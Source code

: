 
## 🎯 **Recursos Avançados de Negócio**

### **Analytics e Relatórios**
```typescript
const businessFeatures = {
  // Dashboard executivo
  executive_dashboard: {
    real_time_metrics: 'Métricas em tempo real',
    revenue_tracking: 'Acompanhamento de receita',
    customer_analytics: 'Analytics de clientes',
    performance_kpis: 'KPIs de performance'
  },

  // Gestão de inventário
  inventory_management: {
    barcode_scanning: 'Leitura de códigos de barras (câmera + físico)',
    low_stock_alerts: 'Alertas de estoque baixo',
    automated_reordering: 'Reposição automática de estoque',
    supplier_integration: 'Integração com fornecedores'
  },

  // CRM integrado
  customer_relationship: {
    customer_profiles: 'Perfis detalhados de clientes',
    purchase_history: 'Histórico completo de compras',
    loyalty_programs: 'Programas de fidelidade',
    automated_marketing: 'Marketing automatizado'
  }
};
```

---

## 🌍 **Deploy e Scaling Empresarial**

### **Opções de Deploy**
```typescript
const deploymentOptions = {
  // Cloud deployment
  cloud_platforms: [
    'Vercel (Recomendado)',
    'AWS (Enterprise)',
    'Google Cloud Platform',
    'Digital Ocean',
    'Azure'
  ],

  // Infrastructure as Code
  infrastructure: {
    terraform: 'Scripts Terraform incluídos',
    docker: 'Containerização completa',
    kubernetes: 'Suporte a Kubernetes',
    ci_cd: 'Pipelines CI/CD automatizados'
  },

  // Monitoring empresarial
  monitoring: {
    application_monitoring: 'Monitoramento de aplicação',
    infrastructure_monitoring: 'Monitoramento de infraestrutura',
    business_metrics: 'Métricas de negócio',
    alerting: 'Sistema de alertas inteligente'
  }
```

■ ■ ■ ■

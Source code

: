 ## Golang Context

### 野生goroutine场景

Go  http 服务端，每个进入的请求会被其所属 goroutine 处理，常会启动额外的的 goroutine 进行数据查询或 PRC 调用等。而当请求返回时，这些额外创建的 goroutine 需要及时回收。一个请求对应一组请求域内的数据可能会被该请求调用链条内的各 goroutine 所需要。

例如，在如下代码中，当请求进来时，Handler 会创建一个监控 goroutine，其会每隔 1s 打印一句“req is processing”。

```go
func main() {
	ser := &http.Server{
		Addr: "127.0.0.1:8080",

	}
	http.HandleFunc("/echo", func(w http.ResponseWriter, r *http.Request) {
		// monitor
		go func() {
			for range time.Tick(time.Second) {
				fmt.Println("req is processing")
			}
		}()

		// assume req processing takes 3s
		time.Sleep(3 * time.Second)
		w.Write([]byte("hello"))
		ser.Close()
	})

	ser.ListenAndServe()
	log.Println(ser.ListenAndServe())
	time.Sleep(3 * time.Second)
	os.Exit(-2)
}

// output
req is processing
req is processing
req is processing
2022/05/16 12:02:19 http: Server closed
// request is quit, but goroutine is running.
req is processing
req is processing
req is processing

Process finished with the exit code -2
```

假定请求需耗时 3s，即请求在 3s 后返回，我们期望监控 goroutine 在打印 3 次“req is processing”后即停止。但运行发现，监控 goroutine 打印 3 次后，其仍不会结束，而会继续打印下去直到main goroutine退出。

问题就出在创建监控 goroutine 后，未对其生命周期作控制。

■ ■ ■ ■

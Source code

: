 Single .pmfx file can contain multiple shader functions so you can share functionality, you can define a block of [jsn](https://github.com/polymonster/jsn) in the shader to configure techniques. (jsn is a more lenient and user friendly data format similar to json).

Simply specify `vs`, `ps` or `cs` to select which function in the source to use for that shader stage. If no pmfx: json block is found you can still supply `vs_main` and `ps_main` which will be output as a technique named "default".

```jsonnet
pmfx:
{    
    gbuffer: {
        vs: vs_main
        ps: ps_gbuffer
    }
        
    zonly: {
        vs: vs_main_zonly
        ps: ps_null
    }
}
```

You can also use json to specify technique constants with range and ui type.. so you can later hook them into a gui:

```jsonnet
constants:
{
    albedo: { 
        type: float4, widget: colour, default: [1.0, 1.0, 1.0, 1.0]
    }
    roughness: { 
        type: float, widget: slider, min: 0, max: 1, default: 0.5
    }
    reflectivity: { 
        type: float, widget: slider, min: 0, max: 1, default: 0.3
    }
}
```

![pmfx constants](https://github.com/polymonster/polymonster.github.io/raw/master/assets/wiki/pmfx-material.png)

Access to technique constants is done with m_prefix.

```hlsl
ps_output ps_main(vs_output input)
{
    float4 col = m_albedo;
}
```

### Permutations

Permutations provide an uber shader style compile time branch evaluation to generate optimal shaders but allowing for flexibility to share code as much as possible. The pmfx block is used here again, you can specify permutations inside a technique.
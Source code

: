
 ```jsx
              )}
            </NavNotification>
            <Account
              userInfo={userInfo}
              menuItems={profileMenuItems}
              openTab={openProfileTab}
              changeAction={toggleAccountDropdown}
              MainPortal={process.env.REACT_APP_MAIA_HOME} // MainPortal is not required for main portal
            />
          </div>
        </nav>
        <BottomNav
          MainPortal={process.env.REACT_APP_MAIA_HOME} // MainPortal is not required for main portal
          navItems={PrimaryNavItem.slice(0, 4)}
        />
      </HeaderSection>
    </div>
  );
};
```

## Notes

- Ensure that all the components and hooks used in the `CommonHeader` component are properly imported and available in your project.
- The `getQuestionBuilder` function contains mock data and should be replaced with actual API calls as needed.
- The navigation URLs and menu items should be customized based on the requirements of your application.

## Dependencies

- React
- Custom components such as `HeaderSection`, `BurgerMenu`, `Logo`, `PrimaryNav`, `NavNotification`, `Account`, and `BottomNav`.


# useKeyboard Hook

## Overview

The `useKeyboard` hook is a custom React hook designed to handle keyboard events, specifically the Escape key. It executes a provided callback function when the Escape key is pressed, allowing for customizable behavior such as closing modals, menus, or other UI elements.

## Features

■ ■ ■ ■

**WORK INSTRUCTIONS:** For this exercise, gather every line of the data that contains the word "specify".

**RESULT FOR THIS EXERCISE:**
Simply specify `vs`, `ps` or `cs` to select which function in the source to use for that shader stage. If no pmfx: json block is found you can still supply `vs_main` and `ps_main` which will be output as a technique named "default".
You can also use json to specify technique constants with range and ui type.. so you can later hook them into a gui:
Permutations provide an uber shader style compile time branch evaluation to generate optimal shaders but allowing for flexibility to share code as much as possible. The pmfx block is used here again, you can specify permutations inside a technique.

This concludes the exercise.